Un balcon en forêt

Féminisme et rentrée littéraire

Le féminisme est l'un des grands sujets de cette rentrée littéraire 2022, avec des formes et des angles d'approche divers, comme c'est le cas des 4 livres (romans ou essais) que j'ai sélectionnés. « Cher connard » deVirginie Despentes ; « Trois sœurs » de Laura Poggioli ; « Euphorie » de la suédoise Elin Cullhed ; et « Toute une moitié du monde » de Alice Zeniter.

 

Commençons par le « Cher connard » de Virginie Despentes, impossible à manquer. J'ai lu et écouté au moins une dizaine de critiques, généralement élogieuses mais pas toujours. La forme épistolaire est jugée originale et permettant de donner le point de vue des 3 personnages ; toutefois un critique a reproché à l'autrice d'écrire toujours de la même façon quelque soit le personnage. C'est vrai et c'est dommage pour le style. Il faut dire, en effet, que c'est toujours Virginie Despentes qui parle derrière chacun d'eux. Elle est jeune femme sachant ce que c'est d'être harcelée par un homme dont elle dépend, elle est femme, actrice vieillissante, qui souffre d'avoir vécu et de devenir invisible et raisonnable, elle est homme, amoureux d'une femme, qu'il a "draguée lourdement", et qui ne comprend pas ce qui lui arrive quand il est « meetoïsée » sur les réseaux sociaux par celle-ci. Là où les féministes extrémistes attendaient peut-être un discours misandre et radical, elle écrit un discours d'amitié et de tolérance. Je ne l'ai pas encore lu dans les critiques, mais l'adresse du titre est explicite, c'est un roman qui s'adresse aux hommes, la tendresse du « cher » atténue le « connard » qui désigne ce mâle sensible et parfois amoureux qui n'est pas tellement féministe comme il en existe beaucoup. Mais qui peut évoluer. C'est le but même de ces lettres et du propos de Rébecca comme de Zoé, les deux personnages féminins. Ce ne sont pas des liaisons dangereuses, car ces échanges n'en ont pas le cynisme libertin, mais c'est un discours de liberté, qui aide à ne pas se laisser enfermer dans des catégories.

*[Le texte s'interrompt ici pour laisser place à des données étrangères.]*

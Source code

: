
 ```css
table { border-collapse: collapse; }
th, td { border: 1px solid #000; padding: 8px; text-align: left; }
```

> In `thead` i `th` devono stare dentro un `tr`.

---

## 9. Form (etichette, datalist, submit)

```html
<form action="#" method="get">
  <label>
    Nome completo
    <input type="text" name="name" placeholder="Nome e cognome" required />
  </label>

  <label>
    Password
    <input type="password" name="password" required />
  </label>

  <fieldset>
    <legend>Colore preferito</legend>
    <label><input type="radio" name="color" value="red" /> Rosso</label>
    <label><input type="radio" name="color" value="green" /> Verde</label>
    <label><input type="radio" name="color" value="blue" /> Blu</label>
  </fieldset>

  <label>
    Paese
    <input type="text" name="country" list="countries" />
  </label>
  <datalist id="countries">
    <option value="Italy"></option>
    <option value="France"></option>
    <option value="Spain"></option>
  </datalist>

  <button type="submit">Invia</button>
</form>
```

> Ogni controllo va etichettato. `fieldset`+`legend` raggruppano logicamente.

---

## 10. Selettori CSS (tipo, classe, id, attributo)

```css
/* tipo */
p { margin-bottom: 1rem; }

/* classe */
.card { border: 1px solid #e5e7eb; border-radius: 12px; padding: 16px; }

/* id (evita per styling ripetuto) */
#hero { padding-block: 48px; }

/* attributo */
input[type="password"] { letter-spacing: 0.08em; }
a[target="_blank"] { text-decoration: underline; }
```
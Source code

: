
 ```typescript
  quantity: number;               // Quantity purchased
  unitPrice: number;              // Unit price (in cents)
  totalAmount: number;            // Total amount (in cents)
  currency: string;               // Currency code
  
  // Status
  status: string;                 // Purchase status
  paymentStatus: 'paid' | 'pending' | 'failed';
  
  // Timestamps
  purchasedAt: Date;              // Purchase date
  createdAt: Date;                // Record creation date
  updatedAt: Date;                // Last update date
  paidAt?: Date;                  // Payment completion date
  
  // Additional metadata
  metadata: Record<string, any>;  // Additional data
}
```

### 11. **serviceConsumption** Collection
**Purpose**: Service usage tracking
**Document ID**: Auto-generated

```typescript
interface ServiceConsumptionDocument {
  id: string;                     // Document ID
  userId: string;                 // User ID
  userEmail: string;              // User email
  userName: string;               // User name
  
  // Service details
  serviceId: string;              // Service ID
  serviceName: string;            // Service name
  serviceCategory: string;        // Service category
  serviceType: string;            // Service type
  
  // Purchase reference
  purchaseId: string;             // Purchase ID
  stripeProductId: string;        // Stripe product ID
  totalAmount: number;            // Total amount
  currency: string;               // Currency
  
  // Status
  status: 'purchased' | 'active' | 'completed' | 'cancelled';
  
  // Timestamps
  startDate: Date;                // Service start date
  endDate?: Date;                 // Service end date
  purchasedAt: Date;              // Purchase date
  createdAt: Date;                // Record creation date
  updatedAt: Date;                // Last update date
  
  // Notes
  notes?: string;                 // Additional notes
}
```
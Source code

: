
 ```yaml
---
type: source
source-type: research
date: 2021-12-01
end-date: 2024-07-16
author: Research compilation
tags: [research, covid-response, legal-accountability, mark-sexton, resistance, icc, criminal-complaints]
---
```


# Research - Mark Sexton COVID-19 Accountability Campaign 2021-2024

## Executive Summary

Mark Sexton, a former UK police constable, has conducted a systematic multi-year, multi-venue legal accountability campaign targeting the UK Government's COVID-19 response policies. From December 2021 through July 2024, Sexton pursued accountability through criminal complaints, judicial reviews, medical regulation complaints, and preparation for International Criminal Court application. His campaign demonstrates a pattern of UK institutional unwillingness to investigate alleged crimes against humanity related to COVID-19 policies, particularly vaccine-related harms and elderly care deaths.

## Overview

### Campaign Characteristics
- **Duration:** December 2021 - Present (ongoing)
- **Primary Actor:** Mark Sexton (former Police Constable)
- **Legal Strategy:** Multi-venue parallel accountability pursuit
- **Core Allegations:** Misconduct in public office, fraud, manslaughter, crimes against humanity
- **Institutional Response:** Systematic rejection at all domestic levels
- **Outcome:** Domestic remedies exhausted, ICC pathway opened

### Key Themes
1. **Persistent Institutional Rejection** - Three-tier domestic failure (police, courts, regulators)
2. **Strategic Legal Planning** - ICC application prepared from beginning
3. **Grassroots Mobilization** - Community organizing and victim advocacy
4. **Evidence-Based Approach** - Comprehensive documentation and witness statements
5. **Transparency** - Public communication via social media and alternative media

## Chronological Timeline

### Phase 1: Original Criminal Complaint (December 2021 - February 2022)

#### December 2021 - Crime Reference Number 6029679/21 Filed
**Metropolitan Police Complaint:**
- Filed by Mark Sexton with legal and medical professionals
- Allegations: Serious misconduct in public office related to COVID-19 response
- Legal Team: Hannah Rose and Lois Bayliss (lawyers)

Le second livre est de Laura Poggiolo, "Trois soeurs", c'est un premier roman. Le joli titre cache une réalité tout autre car c'est à partir d'un sordide fait divers s'étant déroulé en 2018 à Moscou que l'auteur se penche sur la question des violences domestiques.  Aurelia, la mère, est constamment humiliée et battue par le père Mikhaïl, puis chassée du domicile et le père se retrouve avec ses trois filles de 16 à 18 ans, Kristina, Angelina et Maria. Il leur inflige le même traitement qu'à leur mère et celles-ci, alors qu'il revient d'une absence d'un mois, s'arment de courage et de couteaux pour l'assassiner.  Nous sommes bien au XXIème siècle et c'est le seul moyen qu'ont eu ces filles pour se défendre. 

Voici pour les faits. A partir de là, L'autrice va tenter de reconstituer les vies de ces trois jeunes filles, proches encore de l'adolescence, en s'appuyant sur l'actualité de l'époque et sur ses propres recherches. Si l'affaire a provoqué une vague de soutien aux trois filles de la part de nombreuses associations, elle a aussi clairement montré que rien n'avait été fait pour empêcher le père de commettre ce qu'il a commis. Les filles n'allaient pas à l'école, étaient battues, violées, et pourtant les plaintes des voisins, les absences à l'école n'ont pas eu d'effet. Mikhaïl faisait partie d'un réseau local qui le protégeait.  Laura Poggioli qui connaît (elle y a étudié) et aime la Russie (sa langue, sa culture, les gens) fait un parallèle avec sa propre expérience du pays; la violence  d'un homme sur sa femme  ou ses enfants est souvent traitée avec désinvolture par les policiers et les services sociaux qui reçoivent les plaintes "s'il te bat c'est qu'il t'aime". Un point c'est tout.